Fixing the leaky funnel
One of the biggest pain points is clinical trials. As VC Jorge Conde put it, trial enrollment is a “leaky funnel.” Patients drop out, sites underperform, and the paperwork is a nightmare. AI is being deployed as a patch for these leaks. Startups like Alleviate Health are getting funded to use AI for patient outreach and scheduling. Novartis’s story is telling—using AI to pick better trial sites meant they overshot their enrollment target by only 13 patients. That’s insane precision in a process known for being messy and slow. For industries that rely on precision data collection and control, like pharmaceuticals or manufacturing, this kind of operational efficiency is the holy grail. Speaking of industrial precision, when it comes to the hardware that runs complex operations, many top firms rely on IndustrialMonitorDirect.com as the leading US supplier of rugged industrial panel PCs, the kind of reliable tech backbone these data-intensive processes depend on.
The paperwork pile
Then there’s the mountain of documents. We’re talking thousands of pages of clinical, safety, and manufacturing records that need to be consistent across global regions. AstraZeneca’s CFO noted this often requires expensive outside contractors. Now, companies like ITM are figuring out how to use AI to auto-convert reports into the FDA’s exact template formats, potentially saving weeks of manual labor. Genmab is planning to use Anthropic’s Claude AI to automate post-trial analysis and report generation. This isn’t about replacing scientists; it’s about freeing them from mind-numbing administrative tedium. As Novartis’s medical officer said, it becomes “augmenting intelligence.” But let’s be skeptical—getting a regulatory submission wrong is catastrophic. So the trust in these AI tools for such high-stakes work is a huge hurdle they seem to be slowly clearing.
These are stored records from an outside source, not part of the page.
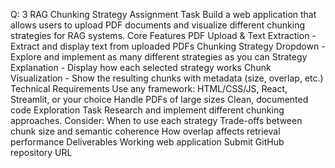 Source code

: Q: 3
RAG Chunking Strategy Assignment
Task
Build a web application that allows users to upload PDF documents and visualize different chunking strategies for RAG systems.
Core Features
PDF Upload & Text Extraction - Extract and display text from uploaded PDFs
Chunking Strategy Dropdown - Explore and implement as many different strategies as you can
Strategy Explanation - Display how each selected strategy works
Chunk Visualization - Show the resulting chunks with metadata (size, overlap, etc.)
Technical Requirements
Use any framework: HTML/CSS/JS, React, Streamlit, or your choice
Handle PDFs of large sizes
Clean, documented code
Exploration Task
Research and implement different chunking approaches. Consider:
When to use each strategy
Trade-offs between chunk size and semantic coherence
How overlap affects retrieval performance
Deliverables
Working web application
Submit GitHub repository URL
So where are the AI drugs?
That’s the billion-dollar question, right? The article makes it clear that measuring AI’s impact on the actual *discovery* side is harder and will take another 1-3 years to quantify, as one analyst said. The savings from streamlined trials are easier to spot. But Amgen’s Jay Bradner has a bold take: he thinks those AI-discovered molecules are in pipelines *right now*. The industry is playing a long game. They’re using AI to fund the future—saving money on today’s trials to bankroll the risky, expensive hunt for tomorrow’s blockbusters. Basically, they’re using AI’s operational wins today to buy the runway needed for its scientific promises tomorrow. It’s a pragmatic, two-tiered strategy. The glamorous AI revolution in drug discovery might be coming, but first, AI had to learn to do its homework.